ANDERSON v. LISTON et al.

(Supreme Court of Minnesota, 1897. 69 Minn. 82, 72 N. W. 52.)

Action by W. J. Anderson against John Liston and others. From a judgment for defendant Herman Wallis, plaintiff appeals.

MITCHELL, J. This action was brought to foreclose a chattel mortgage, and to determine certain adversary claims to the mortgaged property. Several persons were defendants or interveners, all of whom are out of the case except the defendant Wallis, the contest now being entirely between him and plaintiff. Hence many of the findings of fact, and all of the conclusions of law except the first two, are wholly irrelevant to this appeal.

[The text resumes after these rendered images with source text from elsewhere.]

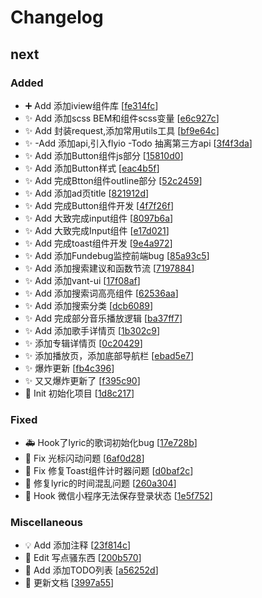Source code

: # Changelog

<a name="next"></a>
## next

### Added

- ➕ Add 添加iview组件库 [[fe314fc](https://github.com/KongValley/wexMusic-beta/commit/fe314fc781ac9b5a2eacd33ccbb9fb3c7fda075c)]
- ✨ Add 添加scss BEM和组件scss变量 [[e6c927c](https://github.com/KongValley/wexMusic-beta/commit/e6c927c3c503bf392c9def0acc5107000b9e6c80)]
- ✨ Add 封装request,添加常用utils工具 [[bf9e64c](https://github.com/KongValley/wexMusic-beta/commit/bf9e64c68def195a37b20a4813a589974bd05dba)]
- ✨ -Add 添加api,引入flyio -Todo 抽离第三方api [[3f4f3da](https://github.com/KongValley/wexMusic-beta/commit/3f4f3da94b85e0371dcfa10e93860e4e9dd3a65e)]
- ✨ Add 添加Button组件js部分 [[15810d0](https://github.com/KongValley/wexMusic-beta/commit/15810d07d69602fcbd67969d643f6a6bc44007c4)]
- ✨ Add 添加Button样式 [[eac4b5f](https://github.com/KongValley/wexMusic-beta/commit/eac4b5f2cd0c96def8aa5d3d352b93f8862245ba)]
- ✨ Add 完成Btton组件outline部分 [[52c2459](https://github.com/KongValley/wexMusic-beta/commit/52c2459a08531b58d1e1ad5d13c4e3e6b647b63a)]
- ✨ Add 添加ad页title [[821912d](https://github.com/KongValley/wexMusic-beta/commit/821912de1a094fe34ecad8e01abb4c00538ef3cd)]
- ✨ Add 完成Button组件开发 [[4f7f26f](https://github.com/KongValley/wexMusic-beta/commit/4f7f26fbb986e5bd0d5694aa733168631804f15b)]
- ✨ Add 大致完成input组件 [[8097b6a](https://github.com/KongValley/wexMusic-beta/commit/8097b6ae46c5a3d9d682e6fb6140927a74db7b31)]
- ✨ Add 大致完成Input组件 [[e17d021](https://github.com/KongValley/wexMusic-beta/commit/e17d0219f96bb0333187b154ed926ce4ef81ef88)]
- ✨ Add 完成toast组件开发 [[9e4a972](https://github.com/KongValley/wexMusic-beta/commit/9e4a97267def8a7049f3094abf2a86565b2a8257)]
- ✨ Add 添加Fundebug监控前端bug [[85a93c5](https://github.com/KongValley/wexMusic-beta/commit/85a93c53dade2c2e8f60b934272e5df6c371cc54)]
- ✨ Add 添加搜索建议和函数节流 [[7197884](https://github.com/KongValley/wexMusic-beta/commit/7197884a475b006860b508c8430d759413f4dabc)]
- ✨ Add 添加vant-ui [[17f08af](https://github.com/KongValley/wexMusic-beta/commit/17f08afa8bda1c1de57cb8ea8561463b76bc7c3c)]
- ✨ Add 添加搜索词高亮组件 [[62536aa](https://github.com/KongValley/wexMusic-beta/commit/62536aa2a5ce451ac8126f9045b2bf4dbb0ebee4)]
- ✨ Add 添加搜索分类 [[dcb6089](https://github.com/KongValley/wexMusic-beta/commit/dcb6089b05cabcd95ec232e5b9d82592f26ce289)]
- ✨ Add 完成部分音乐播放逻辑 [[ba37ff7](https://github.com/KongValley/wexMusic-beta/commit/ba37ff79ce0c6a35f8f60297f77918d29d1e5557)]
- ✨ Add 添加歌手详情页 [[1b302c9](https://github.com/KongValley/wexMusic-beta/commit/1b302c988f3806f7a7e8fb571699e97b3ad863b8)]
- ✨ 添加专辑详情页 [[0c20429](https://github.com/KongValley/wexMusic-beta/commit/0c20429a3791c68e656f998aa17a4895a0e3f3f5)]
- ✨ 添加播放页，添加底部导航栏 [[ebad5e7](https://github.com/KongValley/wexMusic-beta/commit/ebad5e76de965cf86a512abd0d66737a53577d96)]
- ✨ 爆炸更新 [[fb4c396](https://github.com/KongValley/wexMusic-beta/commit/fb4c396bc6f97d29eacd0e737c5073824ff3f00b)]
- ✨ 又又爆炸更新了 [[f395c90](https://github.com/KongValley/wexMusic-beta/commit/f395c904c955327dfc6f76e2adcded14ac2a81ae)]
- 🎉 Init 初始化项目 [[1d8c217](https://github.com/KongValley/wexMusic-beta/commit/1d8c217a0b8459a8bfcfb53eef587ade5fbd3c53)]

### Fixed

- 🚑 Hook了lyric的歌词初始化bug [[17e728b](https://github.com/KongValley/wexMusic-beta/commit/17e728b470609f032f4daf38513c33784793e72f)]
- 🐛 Fix 光标闪动问题 [[6af0d28](https://github.com/KongValley/wexMusic-beta/commit/6af0d28b93c300d513d7abdd20f1ade3c04e2d77)]
- 🐛 Fix 修复Toast组件计时器问题 [[d0baf2c](https://github.com/KongValley/wexMusic-beta/commit/d0baf2c3efbd8fd5c7c9b3614e16b61d841708a6)]
- 🐛 修复lyric的时间混乱问题 [[260a304](https://github.com/KongValley/wexMusic-beta/commit/260a304da59f3ac852cfde2875908e736c758f7f)]
- 🐛 Hook 微信小程序无法保存登录状态 [[1e5f752](https://github.com/KongValley/wexMusic-beta/commit/1e5f75275fad1c469883722aa6817b372398778d)]

### Miscellaneous

- 💡 Add 添加注释 [[23f814c](https://github.com/KongValley/wexMusic-beta/commit/23f814c94012c06db24e7c5d166ef952db631d54)]
- 📝 Edit 写点骚东西 [[200b570](https://github.com/KongValley/wexMusic-beta/commit/200b57089c289237dbefa3c8d20c569dca8ca2a0)]
- 📝 Add 添加TODO列表 [[a56252d](https://github.com/KongValley/wexMusic-beta/commit/a56252d6fdf80ed9d4452cdd8035a2295bc955c7)]
- 📝 更新文档 [[3997a55](https://github.com/KongValley/wexMusic-beta/commit/3997a55abec3727bbb5429a898b413e909ba9080)]


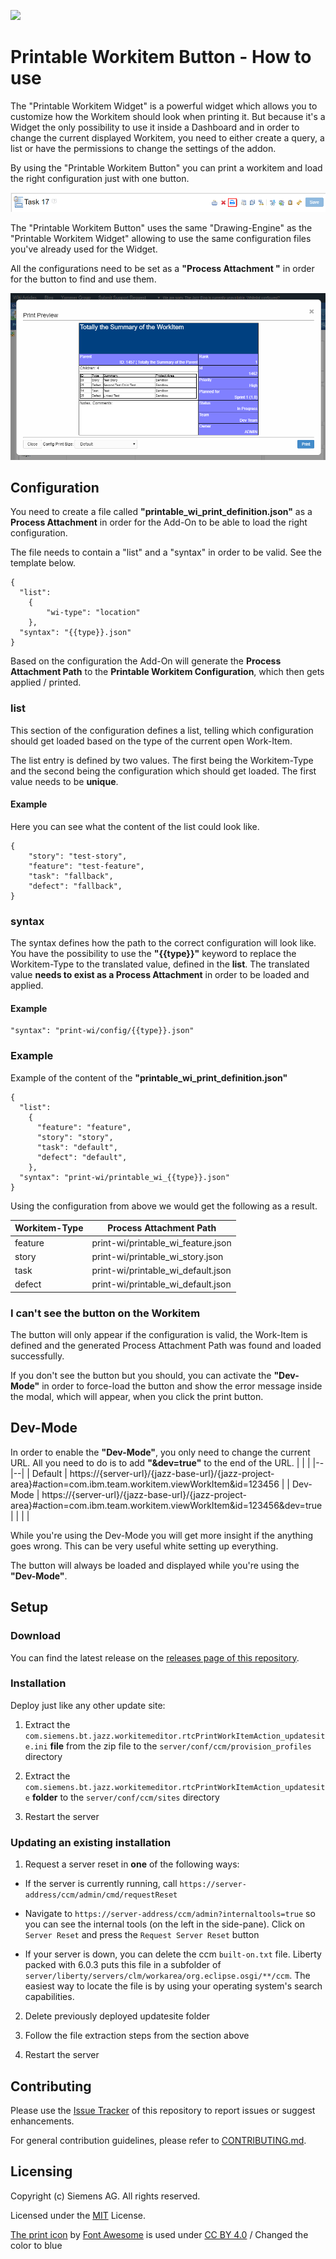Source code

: ![](https://github.com/jazz-community/rtc-print-workitem-action/workflows/npm%20build/badge.svg)

# Printable Workitem Button - How to use

The "Printable Workitem Widget" is a powerful widget which allows you to customize how the Workitem should look when printing it. But because it's a Widget the only possibility to use it inside a Dashboard and in order to change the current displayed Workitem, you need to either create a query, a list or have the permissions to change the settings of the addon. 

By using the "Printable Workitem Button" you can print a workitem and load the right configuration just with one button.

![image](documentation/images/printable-workitem-button-button.png)

The "Printable Workitem Button" uses the same "Drawing-Engine" as the "Printable Workitem Widget" allowing to use the same configuration files you've already used for the Widget.

All the configurations need to be set as a **"Process Attachment "** in order for the button to find and use them.

![image](documentation/images/printable-workitem-button-preview.png)

## Configuration

You need to create a file called **"printable_wi_print_definition.json"** as a **Process Attachment** in order for the Add-On to be able to load the right configuration.

The file needs to contain a "list" and a "syntax" in order to be valid. See the template below.

    {
	  "list":
	    {
		    "wi-type": "location"
	    },
	  "syntax": "{{type}}.json"
	} 

Based on the configuration the Add-On will generate the **Process Attachment Path** to the **Printable Workitem Configuration**, which then gets applied / printed.

### list
This section of the configuration defines a list, telling which configuration should get loaded based on the type of the current open Work-Item.

The list entry is defined by two values. The first being the Workitem-Type and the second being the configuration which should get loaded. The first value needs to be **unique**.

#### Example

Here you can see what the content of the list could look like.

	{
		"story": "test-story",
		"feature": "test-feature",
		"task": "fallback",
		"defect": "fallback",
	}

### syntax

The syntax defines how the path to the correct configuration will look like.
You have the possibility to use the **"{{type}}"** keyword to replace the Workitem-Type to the translated value, defined in the **list**. The translated value **needs to exist as a Process Attachment** in order to be loaded and applied.

#### Example

	"syntax": "print-wi/config/{{type}}.json"

### Example 
Example of the content of the **"printable_wi_print_definition.json"**

    {
	  "list":
	    {
	      "feature": "feature",		   
	      "story": "story",
		  "task": "default",
		  "defect": "default",
	    },
	  "syntax": "print-wi/printable_wi_{{type}}.json"
	} 

Using the configuration from above we would get the following as a result.

| Workitem-Type | Process Attachment Path |
|--|--|
| feature | print-wi/printable_wi_feature.json |
| story | print-wi/printable_wi_story.json |
| task | print-wi/printable_wi_default.json |
| defect | print-wi/printable_wi_default.json |

### I can't see the button on the Workitem
The button will only appear if the configuration is valid, the Work-Item is defined and the generated Process Attachment Path was found and loaded successfully.

If you don't see the button but you should, you can activate the **"Dev-Mode"** in order to force-load the button and show the error message inside the modal, which will appear, when you click the print button.

## Dev-Mode
In order to enable the **"Dev-Mode"**, you only need to change the current URL. All you need to do is to add **"&dev=true"** to the end of the URL.
| | |
|--|--|
| Default | https://{server-url}/{jazz-base-url}/{jazz-project-area}#action=com.ibm.team.workitem.viewWorkItem&id=123456 |
| Dev-Mode | https://{server-url}/{jazz-base-url}/{jazz-project-area}#action=com.ibm.team.workitem.viewWorkItem&id=123456&dev=true |
| | |

While you're using the Dev-Mode you will get more insight if the anything goes wrong. This can be very useful white setting up everything.

The button will always be loaded and displayed while you're using the **"Dev-Mode"**.

## Setup

### Download

You can find the latest release on the [releases page of this repository](https://github.com/jazz-community/rtc-print-workitem-action/releases).

### Installation

Deploy just like any other update site:

1. Extract the `com.siemens.bt.jazz.workitemeditor.rtcPrintWorkItemAction_updatesite.ini`  **file** from the zip file to the `server/conf/ccm/provision_profiles` directory

2. Extract the `com.siemens.bt.jazz.workitemeditor.rtcPrintWorkItemAction_updatesite`  **folder** to the `server/conf/ccm/sites` directory

3. Restart the server

### Updating an existing installation

1. Request a server reset in **one** of the following ways:

* If the server is currently running, call `https://server-address/ccm/admin/cmd/requestReset`

* Navigate to `https://server-address/ccm/admin?internaltools=true` so you can see the internal tools (on the left in the side-pane). Click on `Server Reset` and press the `Request Server Reset` button

* If your server is down, you can delete the ccm `built-on.txt` file. Liberty packed with 6.0.3 puts this file in a subfolder of `server/liberty/servers/clm/workarea/org.eclipse.osgi/**/ccm`. The easiest way to locate the file is by using your operating system's search capabilities.

2. Delete previously deployed updatesite folder

3. Follow the file extraction steps from the section above

4. Restart the server

## Contributing

Please use the [Issue Tracker](https://github.com/jazz-community/rtc-print-workitem-action/issues) of this repository to report issues or suggest enhancements.

For general contribution guidelines, please refer to [CONTRIBUTING.md](https://github.com/jazz-community/welcome/blob/master/CONTRIBUTING.md).

## Licensing

Copyright (c) Siemens AG. All rights reserved.

Licensed under the [MIT](https://github.com/jazz-community/rtc-print-workitem-action/blob/master/LICENSE) License.

[The print icon](https://github.com/jazz-community/rtc-print-workitem-action/blob/master/resources/images/icons/print-icon.png) by [Font Awesome](https://fontawesome.com/) is used under [CC BY 4.0](https://creativecommons.org/licenses/by/4.0/) / Changed the color to blue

The defendant Wallis, being in the lawful possession of a half section of land, entered into a contract (Exhibit J) with one Liston for the farming of the land "on shares" by the latter during the seasons of 1895 and 1896. This contract was filed in the town clerk's office on May 10, 1895. With the exception of dates and the names of the parties, it was in all material respects a copy of the contract which we considered and construed in Strangeway v. Eisenman (Minn.) 71 N. W. 617. Counsel for plaintiff objects that the court failed to find the date. on which this contract was executed, but, as it must have been executed before it was filed, the precise date of its execution is immaterial. On May 16, 1895, Liston executed to plaintiff, Anderson, a chattel mortgage on "all the grain to be grown" in 1895 and 1896 on 160 acres of this same land. This mortgage was filed in the town clerk's office July 24, 1895. The court finds, and the finding is supported by the evidence, that during the season of 1895 Wallis advanced to Liston, under the terms of this contract, goods and money to the amount and value of $572, and became liable for $160 more for goods and machinery purchased and used by Liston in carrying on the farm during that season, no part of which sums has been paid by Liston; also, that Liston is indebted to Wallis in the further sum of $171 on account of his default in the performance of the terms of his contract in respect to replowing the land. The contest between Anderson and Wallis is regarding the crop of 1895. Anderson claims that he is entitled under his mortgage to Liston's two-thirds of the crop; that is, the twothirds to which Liston would confessedly have been entitled had he fully performed all the conditions of his contract, and paid all the advances, etc., made to him by Wallis. Wallis, on the other hand, claims that under the terms of the contract he is entitled to enough of this two-thirds to indemnify and repay him for the advances which he made to, and the liabilities which he incurred for, Liston, as well as what the latter is indebted to him on account of his failure to perform the terms of the contract as to plowing, and that plaintiff is only entitled to so much of the two-thirds of the crop as may then be left. The trial court sustained the contention of Wallis.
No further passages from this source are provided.